The Landlord-Tenant Law of 1951 points out the only method for a landlord to evict a tenant. The Landlord-Tenant Law does not apply to people who are buying a home or who live in a hotel or rooming house.
The Eviction Notice - The landlord must give the tenant written notice of the reason for the eviction and the date that the landlord wants the tenant to leave. Caution: A tenant with a written lease should read the lease carefully to see whether or not he/she has given up the right to receive this eviction notice. The eviction notice must be personally delivered to the tenant or posted on the dwelling. An eviction notice, sent by mail is probably not enforceable. A written lease may state how many days notice must be given by the landlord before the landlord can evict. It the lease does not state how much notice is required, the general rule is as follows: If the term has ended, or it the landlord claims the tenant has breached the lease, the landlord must give the tenant thirty (30) days notice if the lease is for less than one year (this is usually month-to-month), and ninety (90) days notice if the lease is one year or more. If the tenant is behind in the rent and has an oral lease with the landlord, the landlord needs to give only fifteen (15) days notice between April 1st and September 1st, but thirty (30) days notice between September 1st and April 1st. It the tenant is not out of the property by the end of the eviction notice, the landlord must follow the procedure through the District Justice's office as set forth in paragraphs 2, 3 and 4 below.

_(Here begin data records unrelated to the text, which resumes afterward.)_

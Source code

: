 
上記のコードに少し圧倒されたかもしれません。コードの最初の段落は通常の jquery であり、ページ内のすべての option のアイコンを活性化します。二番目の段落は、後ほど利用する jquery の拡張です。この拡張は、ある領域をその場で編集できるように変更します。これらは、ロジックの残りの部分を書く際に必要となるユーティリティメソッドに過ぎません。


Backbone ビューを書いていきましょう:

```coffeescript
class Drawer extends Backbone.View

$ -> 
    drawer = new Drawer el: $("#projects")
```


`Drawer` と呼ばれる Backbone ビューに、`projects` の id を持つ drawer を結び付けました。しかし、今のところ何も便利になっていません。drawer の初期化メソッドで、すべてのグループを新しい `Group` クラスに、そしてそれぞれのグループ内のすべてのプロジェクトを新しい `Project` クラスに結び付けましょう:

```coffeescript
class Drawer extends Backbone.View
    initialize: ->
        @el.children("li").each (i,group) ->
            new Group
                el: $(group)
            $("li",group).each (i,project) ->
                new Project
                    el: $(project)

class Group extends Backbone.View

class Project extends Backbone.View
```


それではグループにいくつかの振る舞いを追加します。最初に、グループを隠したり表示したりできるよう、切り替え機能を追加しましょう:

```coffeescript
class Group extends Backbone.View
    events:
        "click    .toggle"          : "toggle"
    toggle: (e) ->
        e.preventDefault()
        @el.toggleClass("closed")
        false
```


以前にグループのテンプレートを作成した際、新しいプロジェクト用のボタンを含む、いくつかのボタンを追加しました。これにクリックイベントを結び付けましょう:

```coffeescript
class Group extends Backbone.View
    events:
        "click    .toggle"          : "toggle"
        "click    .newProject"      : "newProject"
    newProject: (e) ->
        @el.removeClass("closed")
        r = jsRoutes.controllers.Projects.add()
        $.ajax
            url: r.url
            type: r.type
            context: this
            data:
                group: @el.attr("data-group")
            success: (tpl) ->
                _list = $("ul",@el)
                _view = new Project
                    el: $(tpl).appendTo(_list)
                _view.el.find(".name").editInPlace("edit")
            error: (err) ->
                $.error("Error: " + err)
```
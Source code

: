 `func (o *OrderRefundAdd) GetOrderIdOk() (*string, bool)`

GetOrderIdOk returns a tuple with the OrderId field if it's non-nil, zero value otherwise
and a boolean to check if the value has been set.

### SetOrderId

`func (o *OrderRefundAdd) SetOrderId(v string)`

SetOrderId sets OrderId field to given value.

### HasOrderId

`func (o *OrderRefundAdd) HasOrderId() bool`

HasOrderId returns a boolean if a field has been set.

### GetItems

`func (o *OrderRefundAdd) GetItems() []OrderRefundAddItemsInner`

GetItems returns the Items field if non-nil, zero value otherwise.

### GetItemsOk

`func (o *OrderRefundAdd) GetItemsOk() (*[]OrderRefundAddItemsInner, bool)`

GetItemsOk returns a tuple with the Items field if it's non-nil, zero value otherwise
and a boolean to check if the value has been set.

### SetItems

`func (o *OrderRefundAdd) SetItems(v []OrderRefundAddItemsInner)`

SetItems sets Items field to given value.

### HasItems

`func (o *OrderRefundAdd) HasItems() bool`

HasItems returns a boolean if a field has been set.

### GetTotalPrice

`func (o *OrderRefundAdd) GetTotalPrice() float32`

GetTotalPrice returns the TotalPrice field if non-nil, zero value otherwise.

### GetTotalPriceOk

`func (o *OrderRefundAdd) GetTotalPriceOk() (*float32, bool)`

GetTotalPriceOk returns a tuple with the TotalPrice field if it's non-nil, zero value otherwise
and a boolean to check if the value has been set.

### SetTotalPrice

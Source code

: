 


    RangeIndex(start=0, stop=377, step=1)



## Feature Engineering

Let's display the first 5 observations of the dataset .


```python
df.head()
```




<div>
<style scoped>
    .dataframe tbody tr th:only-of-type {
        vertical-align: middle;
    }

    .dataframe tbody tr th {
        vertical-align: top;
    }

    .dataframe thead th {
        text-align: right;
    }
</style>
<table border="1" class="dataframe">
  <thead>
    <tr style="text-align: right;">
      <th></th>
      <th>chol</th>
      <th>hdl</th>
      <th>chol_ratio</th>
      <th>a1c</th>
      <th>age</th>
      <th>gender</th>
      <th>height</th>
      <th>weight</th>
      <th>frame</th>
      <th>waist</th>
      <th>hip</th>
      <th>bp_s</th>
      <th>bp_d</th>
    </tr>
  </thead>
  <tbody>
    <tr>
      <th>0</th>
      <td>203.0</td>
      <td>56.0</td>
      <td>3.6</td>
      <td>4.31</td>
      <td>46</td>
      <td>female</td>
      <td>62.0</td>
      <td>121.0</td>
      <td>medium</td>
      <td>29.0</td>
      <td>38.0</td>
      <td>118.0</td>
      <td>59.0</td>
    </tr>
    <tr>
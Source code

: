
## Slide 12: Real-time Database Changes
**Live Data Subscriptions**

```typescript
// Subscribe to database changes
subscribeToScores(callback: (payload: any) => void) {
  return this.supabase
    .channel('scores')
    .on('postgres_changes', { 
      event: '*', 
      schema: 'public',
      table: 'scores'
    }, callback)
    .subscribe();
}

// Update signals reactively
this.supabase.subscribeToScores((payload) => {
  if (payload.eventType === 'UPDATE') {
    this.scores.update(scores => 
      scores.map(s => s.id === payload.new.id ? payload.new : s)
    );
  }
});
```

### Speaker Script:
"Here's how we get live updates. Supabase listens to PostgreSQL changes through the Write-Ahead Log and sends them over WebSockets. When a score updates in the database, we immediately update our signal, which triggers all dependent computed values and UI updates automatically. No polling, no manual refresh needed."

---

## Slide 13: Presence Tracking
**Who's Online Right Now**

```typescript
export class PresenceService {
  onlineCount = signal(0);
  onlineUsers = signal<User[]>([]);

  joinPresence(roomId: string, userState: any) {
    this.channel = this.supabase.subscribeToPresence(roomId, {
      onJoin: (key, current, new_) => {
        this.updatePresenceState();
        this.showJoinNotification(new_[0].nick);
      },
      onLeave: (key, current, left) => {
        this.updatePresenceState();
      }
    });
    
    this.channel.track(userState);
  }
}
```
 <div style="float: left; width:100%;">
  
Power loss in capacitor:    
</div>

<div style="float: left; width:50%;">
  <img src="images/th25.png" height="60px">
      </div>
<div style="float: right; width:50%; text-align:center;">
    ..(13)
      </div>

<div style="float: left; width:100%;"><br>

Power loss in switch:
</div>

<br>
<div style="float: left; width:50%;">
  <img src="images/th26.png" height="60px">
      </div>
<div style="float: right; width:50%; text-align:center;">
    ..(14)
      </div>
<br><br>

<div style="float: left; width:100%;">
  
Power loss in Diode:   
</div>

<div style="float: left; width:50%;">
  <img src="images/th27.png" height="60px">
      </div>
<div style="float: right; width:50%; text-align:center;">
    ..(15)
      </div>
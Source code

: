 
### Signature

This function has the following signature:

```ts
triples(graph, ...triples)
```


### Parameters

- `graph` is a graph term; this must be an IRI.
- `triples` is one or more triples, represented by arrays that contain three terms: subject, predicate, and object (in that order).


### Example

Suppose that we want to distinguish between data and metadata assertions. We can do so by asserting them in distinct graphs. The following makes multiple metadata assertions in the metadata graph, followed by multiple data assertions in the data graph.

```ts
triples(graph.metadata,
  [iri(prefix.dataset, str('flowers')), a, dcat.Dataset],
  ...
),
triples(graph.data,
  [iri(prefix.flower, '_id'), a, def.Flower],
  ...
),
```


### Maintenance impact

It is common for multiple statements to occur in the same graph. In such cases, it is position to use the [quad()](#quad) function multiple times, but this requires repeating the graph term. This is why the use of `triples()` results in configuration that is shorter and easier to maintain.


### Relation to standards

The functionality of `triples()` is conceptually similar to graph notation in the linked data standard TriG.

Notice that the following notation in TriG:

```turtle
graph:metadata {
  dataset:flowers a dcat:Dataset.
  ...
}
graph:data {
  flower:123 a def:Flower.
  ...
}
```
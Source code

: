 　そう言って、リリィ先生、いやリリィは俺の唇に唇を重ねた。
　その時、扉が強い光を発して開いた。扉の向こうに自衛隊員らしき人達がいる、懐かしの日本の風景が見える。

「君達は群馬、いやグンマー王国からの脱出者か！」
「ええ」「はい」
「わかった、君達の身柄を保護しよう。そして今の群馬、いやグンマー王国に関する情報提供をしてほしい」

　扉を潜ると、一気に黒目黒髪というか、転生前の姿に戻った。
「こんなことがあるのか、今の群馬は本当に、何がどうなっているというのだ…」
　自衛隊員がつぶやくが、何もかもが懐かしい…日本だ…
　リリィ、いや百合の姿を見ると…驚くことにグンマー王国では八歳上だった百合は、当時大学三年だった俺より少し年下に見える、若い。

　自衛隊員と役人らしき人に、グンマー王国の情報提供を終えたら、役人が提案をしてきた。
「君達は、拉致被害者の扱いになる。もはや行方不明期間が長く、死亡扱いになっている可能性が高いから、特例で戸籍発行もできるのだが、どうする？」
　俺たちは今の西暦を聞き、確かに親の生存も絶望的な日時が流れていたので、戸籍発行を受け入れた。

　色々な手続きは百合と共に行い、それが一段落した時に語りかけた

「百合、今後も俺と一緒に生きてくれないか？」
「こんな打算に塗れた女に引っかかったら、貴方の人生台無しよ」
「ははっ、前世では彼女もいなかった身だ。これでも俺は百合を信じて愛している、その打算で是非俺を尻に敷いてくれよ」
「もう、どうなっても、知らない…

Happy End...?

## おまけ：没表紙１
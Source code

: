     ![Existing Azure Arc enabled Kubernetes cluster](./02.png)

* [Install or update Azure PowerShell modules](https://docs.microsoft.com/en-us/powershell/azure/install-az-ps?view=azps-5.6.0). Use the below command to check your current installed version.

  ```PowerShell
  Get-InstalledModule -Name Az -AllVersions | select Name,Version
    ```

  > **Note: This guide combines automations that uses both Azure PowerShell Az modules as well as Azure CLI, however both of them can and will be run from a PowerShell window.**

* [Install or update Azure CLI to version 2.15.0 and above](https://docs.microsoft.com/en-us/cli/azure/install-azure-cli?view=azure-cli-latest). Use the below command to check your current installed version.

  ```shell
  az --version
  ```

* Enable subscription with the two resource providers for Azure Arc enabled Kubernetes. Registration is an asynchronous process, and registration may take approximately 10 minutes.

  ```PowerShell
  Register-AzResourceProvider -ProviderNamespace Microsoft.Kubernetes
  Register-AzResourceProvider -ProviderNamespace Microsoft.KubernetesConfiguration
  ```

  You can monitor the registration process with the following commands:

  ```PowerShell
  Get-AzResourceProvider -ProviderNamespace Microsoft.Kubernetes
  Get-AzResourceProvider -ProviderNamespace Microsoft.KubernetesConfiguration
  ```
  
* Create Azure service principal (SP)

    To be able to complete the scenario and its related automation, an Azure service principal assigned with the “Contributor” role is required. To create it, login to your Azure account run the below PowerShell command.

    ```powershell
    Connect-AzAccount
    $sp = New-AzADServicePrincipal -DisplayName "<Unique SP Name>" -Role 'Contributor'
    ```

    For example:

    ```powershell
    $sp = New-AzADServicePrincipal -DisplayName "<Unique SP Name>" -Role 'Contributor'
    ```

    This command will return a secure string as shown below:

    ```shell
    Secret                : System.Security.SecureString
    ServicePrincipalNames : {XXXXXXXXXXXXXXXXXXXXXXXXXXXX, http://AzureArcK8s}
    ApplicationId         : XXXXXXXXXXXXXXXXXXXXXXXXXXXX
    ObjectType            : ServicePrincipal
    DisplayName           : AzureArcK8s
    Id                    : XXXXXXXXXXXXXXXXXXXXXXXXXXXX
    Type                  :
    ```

Complaint - The form that follows is a Landlord-Tenant Complaint. The landlord files the complaint with the appropriate District Justice's office, and the landlord receives a yellow copy of the Complaint. The pink copy of the Complaint will be served on the tenant by the Constable, who may hand the tenant the Complaint or tape the Complaint to the door of the property. The tenant will also get an orange copy of the same Complaint through the mail. The Complaint says that a hearing will be held at the District Justice's office on a particular day and time. The tenant should tell the District Justice if the tenant intends to come to the hearing and present his/her side of the case. The Complaint always requests possession of the property and may ask for back rent or damages as well. If the tenant has a claim to file against the landlord, this claim, called a "counterclaim", may be filed before the hearing. Both Complaints will then be heard at the same time. The Hearing - At the hearing, both the landlord and the tenant will be put under oath to tell the truth. Either may have a lawyer to present his/her case. The landlord will then take the stand and present his/her case. When the landlord is finished testifying, the tenant can cross-examine the landlord -- in other words, ask the landlord any questions the tenant may wish to ask about the case. When the landlord is finished presenting his/her case, the tenant takes the stand and presents the tenant's side of the case. Again the landlord has the right to question the tenant after the tenant has presented his/her case. Both the landlord and tenant have the right to bring any papers, pictures, or other evidence which is important to prove their case. Either one can also bring any witnesses they may have.
The District Justice will decide whether or not the landlord is entitled to a judgement for possession of the property. If the landlord wins his/her case, he/she will get a judgement for possession and the tenant must move out. If the tenant wins, the tenant may stay. The District Justice may also decide whether or not either the landlord or the tenant owes the other any money. If either the landlord or the tenant does not agree with the decision the District Justice reaches at the hearing, an appeal can be taken to the Dauphin County Court House within thirty (30) days after the District Justice makes his decision. Either the tenant or the landlord will need a lawyer's help in filing this appeal. If either the landlord or the tenant does not attend the hearing he/she will receive notice from the District Justice which says what the District Justice's decision was and on what date the decision was entered.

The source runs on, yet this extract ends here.